Old Mr Hawthorn met them anxiously on the terrace of Agualta. He saw at once, by their pale and troubled faces, that they now knew at least part of the truth. 'Well, my boy,' he said, taking Edward's hand in his with regretful gentleness, 'so you have found out the ban that hangs over us?'

'In part, at least,' Edward answered, dismounting; and he proceeded to pour forth into his father's pitying and sympathetic ear the whole story of their stormy interview with the two Dupuys. 'What can they mean,' he asked at last, drawing himself up proudly, 'by calling such people as you and me "brown men," father?'

The question, as he asked it that moment, in the full sunshine of Agualta Terrace, did indeed seem a very absurd one. Two more perfect specimens of the fair-haired, blue-eyed, pinky-white-skinned Anglo-Saxon type it would have been extremely difficult to discover even in the very heart of England itself, than the father and son who thus faced one another. But old Mr Hawthorn shook his handsome gray old head solemnly and mournfully. 'It's quite true, my boy,' he answered with a painful sigh--'quite true, every word of it.
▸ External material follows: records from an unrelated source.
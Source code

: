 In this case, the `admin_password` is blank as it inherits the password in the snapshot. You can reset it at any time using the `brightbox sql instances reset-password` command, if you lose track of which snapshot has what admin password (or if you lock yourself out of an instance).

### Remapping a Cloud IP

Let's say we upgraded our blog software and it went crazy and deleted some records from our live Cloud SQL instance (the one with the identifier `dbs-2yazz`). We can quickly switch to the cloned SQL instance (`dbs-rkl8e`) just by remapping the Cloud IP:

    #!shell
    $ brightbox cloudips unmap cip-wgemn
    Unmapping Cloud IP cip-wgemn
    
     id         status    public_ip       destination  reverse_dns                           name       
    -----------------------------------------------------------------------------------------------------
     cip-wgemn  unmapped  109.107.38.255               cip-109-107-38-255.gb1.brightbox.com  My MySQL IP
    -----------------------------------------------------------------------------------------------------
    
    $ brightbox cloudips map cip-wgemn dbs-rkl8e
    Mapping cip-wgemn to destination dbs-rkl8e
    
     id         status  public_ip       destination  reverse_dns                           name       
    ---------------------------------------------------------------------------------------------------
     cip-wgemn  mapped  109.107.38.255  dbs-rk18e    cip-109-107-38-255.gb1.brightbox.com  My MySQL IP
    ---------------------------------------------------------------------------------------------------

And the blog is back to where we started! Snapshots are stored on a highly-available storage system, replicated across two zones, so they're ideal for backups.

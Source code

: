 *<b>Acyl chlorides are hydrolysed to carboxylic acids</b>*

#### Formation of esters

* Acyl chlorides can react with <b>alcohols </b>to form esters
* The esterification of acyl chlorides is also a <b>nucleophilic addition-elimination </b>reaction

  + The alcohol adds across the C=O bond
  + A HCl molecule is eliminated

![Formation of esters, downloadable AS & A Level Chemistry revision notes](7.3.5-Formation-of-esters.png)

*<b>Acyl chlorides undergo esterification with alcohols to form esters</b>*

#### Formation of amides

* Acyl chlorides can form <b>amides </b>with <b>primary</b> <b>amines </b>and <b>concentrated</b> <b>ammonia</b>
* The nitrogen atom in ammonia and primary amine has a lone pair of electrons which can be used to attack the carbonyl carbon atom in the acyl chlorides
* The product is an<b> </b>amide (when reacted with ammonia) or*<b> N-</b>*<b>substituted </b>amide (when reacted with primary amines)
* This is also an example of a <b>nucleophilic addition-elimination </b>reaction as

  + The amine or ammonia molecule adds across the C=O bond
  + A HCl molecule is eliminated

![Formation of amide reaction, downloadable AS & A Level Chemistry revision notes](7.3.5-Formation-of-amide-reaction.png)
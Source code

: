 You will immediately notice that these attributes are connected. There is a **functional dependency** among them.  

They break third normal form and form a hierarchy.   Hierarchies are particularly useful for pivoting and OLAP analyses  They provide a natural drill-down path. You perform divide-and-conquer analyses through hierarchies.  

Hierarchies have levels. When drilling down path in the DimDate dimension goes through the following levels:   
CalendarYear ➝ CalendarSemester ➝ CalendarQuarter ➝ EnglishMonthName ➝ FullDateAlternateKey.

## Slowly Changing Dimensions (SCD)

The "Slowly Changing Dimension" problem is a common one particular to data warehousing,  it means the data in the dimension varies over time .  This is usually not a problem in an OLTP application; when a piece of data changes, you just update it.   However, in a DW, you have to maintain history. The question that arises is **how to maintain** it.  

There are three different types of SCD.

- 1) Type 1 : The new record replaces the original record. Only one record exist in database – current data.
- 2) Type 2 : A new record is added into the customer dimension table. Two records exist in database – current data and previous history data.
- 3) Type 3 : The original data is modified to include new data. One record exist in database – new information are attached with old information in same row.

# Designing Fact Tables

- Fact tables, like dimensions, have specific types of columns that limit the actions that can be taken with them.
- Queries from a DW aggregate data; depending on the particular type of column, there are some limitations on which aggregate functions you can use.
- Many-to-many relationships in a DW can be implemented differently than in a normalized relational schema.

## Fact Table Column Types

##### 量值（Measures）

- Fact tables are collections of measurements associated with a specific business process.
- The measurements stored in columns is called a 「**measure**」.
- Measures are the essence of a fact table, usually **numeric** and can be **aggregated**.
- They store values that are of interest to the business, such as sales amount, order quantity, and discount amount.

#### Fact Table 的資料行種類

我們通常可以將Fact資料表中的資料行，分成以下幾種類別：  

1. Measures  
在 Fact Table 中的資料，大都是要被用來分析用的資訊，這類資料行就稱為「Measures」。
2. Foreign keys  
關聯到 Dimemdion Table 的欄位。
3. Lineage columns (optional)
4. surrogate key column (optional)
In the eyes of all Trinidad, of all the West Indies, you and I are in fact coloured people.'

'But father, dear father,' Marian said pleadingly, 'just look at Edward! There isn't a sign or a mark on him anywhere of anything but the purest English blood! Just look at him, father; how can it be possible?'--and she took up, half unconsciously, his hand--that usual last tell-tale of African descent, but in Edward Hawthorn's case stainless and white as pure wax. 'Surely you don't mean to tell me,' she said, kissing it with wifely tenderness, 'there is negro blood--the least, the tiniest fraction, in dear Edward!'

'Listen to me, dear one,' the old man said, drawing Marian closer to his side with a fatherly gesture. 'My father was a white man. Mary's father was a white man. Our grandfathers on both sides were pure white, and our grandmothers on one side were white also. All our ancestors in the fourth degree were white, save only one--fifteen whites to one coloured out of sixteen quarters--and that one was a mulatto in either line--Mary's and my great-great-grandmother. In England or any other country of Europe, we should be white--as white as you are. But such external and apparent whiteness isn't enough by any means for our West Indian prejudices. As long as you have the remotest taint or reminiscence of black blood about you in any way--as long as it can be shown, by tracing your pedigree pitilessly to its fountainhead, that any one of your ancestors was of African origin--then, by all established West Indian reckoning, you are a coloured man, an outcast, a pariah.--You have married a coloured man, Marian; and your children and your grandchildren to the latest generations will all of them for ever be coloured also.'

'How cruel--how wicked--how abominable!' Marian cried, flushed and red with sudden indignation. 'How unjust so to follow the merest shadow or suspicion of negro blood age after age to one's children's children!'

'And how far more unjust still,' Edward exclaimed with passionate fervour, 'ever so to judge of any man not by what he is in himself, but by the mere accident of the race or blood from which he is descended!'

Marian flushed again with still deeper colour; she felt in her heart that Edward's indignation went further than hers, down to the very root and ground of the whole matter.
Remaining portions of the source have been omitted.